Moving from an oral society to a society in which writing is an essential part of life takes many years, if not generations. Realizing this, our goal is to bring as many key Bakwé people as possible to the point of being able to read and write in in their language. This includes key people in each church community so the Bakwé Scriptures can be read out loud and heard by those who will not be able to learn to read in this generation.
For some, learning to read and write in Bakwé will open the door to learning to read and write in French. For others, a growing body of literature written in Bakwé will be sufficient enough. While we translate the Scriptures into Bakwé, we also continue to publish booklets in Bakwé on a number of subjects. Aside from Scripture and our Bakwé reading and writing primers, we have also published several dozen folktales, booklets on health, a couple of song books, some short stories, some history, and a bilingual dictionary. Samples of these documents can be downloaded at http://bakwe.org.
Starting in 2008 we will begin producing audio CD’s to go along with every title that we publish!
Developing The Alphabet
When we moved into the Bakwé village of Touadji-II, Bakwé was just a spoken language. Using our linguistic studies in phonetics, phonology and grammar analysis we analyzed Bakwé and developed an alphabet. As soon as we knew enough about the language, we published a reading and writing primer and a few folktales that are well known by everyone. A lesson of the reading and writing primer looks like this:
A Tonal Language
Bakwé reading and writing is easier to teach than English because each letter corresponds to only one sound in the language. The hardest part to teach is how to read and write the tones (the melody on the words). Bakwé is a tonal language. That means that the same word said with a different melody does not mean the same thing even though they have the same letters: “sapɛ”. The word “sapɛ” said with mid-tone on the first syllable, and high-tone on the second (MH) means “chicken”. The word “sapɛ” said with high-tone on the first syllable, and mid-tone on the second (HM) means “key”. Although there are three basic tone levels, it get’s a bit tricky when you combine them.

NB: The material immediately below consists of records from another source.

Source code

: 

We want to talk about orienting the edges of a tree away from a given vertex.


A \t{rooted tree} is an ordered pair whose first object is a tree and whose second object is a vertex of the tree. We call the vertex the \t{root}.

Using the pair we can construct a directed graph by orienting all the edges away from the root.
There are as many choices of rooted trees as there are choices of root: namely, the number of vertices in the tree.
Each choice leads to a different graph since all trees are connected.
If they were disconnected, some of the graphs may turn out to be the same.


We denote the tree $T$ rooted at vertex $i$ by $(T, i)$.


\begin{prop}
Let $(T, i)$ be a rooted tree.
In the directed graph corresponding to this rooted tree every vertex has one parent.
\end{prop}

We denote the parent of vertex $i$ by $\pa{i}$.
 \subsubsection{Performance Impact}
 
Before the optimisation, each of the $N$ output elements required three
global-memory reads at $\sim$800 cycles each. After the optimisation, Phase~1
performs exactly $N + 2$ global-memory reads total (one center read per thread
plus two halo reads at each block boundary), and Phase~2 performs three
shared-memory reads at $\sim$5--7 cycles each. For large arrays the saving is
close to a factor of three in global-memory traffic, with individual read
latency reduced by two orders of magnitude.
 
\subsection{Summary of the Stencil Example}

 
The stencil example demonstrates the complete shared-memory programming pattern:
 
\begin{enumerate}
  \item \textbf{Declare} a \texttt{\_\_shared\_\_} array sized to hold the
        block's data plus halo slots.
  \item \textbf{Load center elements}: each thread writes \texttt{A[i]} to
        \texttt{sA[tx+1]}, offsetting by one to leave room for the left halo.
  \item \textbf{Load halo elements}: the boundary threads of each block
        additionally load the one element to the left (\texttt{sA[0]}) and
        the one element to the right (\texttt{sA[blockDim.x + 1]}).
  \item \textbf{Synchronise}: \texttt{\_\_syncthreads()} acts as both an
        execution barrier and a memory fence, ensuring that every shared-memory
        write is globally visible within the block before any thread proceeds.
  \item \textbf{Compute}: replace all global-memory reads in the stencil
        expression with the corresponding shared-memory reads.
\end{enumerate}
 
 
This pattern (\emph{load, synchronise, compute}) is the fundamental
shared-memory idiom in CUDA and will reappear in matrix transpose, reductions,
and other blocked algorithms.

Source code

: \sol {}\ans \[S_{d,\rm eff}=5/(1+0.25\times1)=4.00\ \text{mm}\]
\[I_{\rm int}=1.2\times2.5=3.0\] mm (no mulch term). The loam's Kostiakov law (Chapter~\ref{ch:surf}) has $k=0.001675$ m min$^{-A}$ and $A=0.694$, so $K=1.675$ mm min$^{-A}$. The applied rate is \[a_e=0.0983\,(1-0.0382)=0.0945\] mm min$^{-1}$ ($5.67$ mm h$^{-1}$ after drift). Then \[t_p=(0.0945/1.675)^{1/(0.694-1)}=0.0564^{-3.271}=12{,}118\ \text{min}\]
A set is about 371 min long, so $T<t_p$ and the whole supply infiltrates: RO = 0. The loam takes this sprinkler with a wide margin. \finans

The word “gbö” said with a Low-Mid tone glide means “five”, whereas saying it with a Low-High-Mid tone glide combination means “court yard” or “family”. What is worse is how do you write it?
Following the advice of the Institute of Applied Linguistics at the University of Abidjan, and based on the success of other alphabets in the country, we decided to write tone as follows:
High Tone with an apostrophe —-> ˈpa “play”
Mid Tone without a mark —-> pa “enter”
Low Tone with a hyphen —-> ‒pa “carve”
Example of words with tone combinations:
Mid-High —-> tuu (written with a doubled vowel, indicating that you either have to go up or down after the marked tone (in this case, Mid, which is marked by not being marked).
Low-High-Mid —-> ‒gbööö “courtyard, family” (starting tone is indicated on the first syllable; three “ö”s indicate that there is a glide combination)
High-Mid —-> ˈpaa “play” (imperfective form)
High-Mid-High —-> ˈpaaaˈ “play (imperf.) + subordinate clause marker, which is an affixed High-Tone “a”.”
Low-Low-Mid —-> ‒sröröfa “passage”
You will notice that with one exception we only write the starting tone of a word. The main reason for this is that there are a limited number of words that look the same, so a Bakwé person doesn’t need to have all the tones marked on the word. Only the starting tone is needed to know which word it is. For example, sapɛ (Mid-High) “chicken” is obiously different than ˈsapɛ (High-Mid); the one cannot be the other. However, if we didn’t indicate the first tone, the one could be mistaken for the other for someone reading the written word.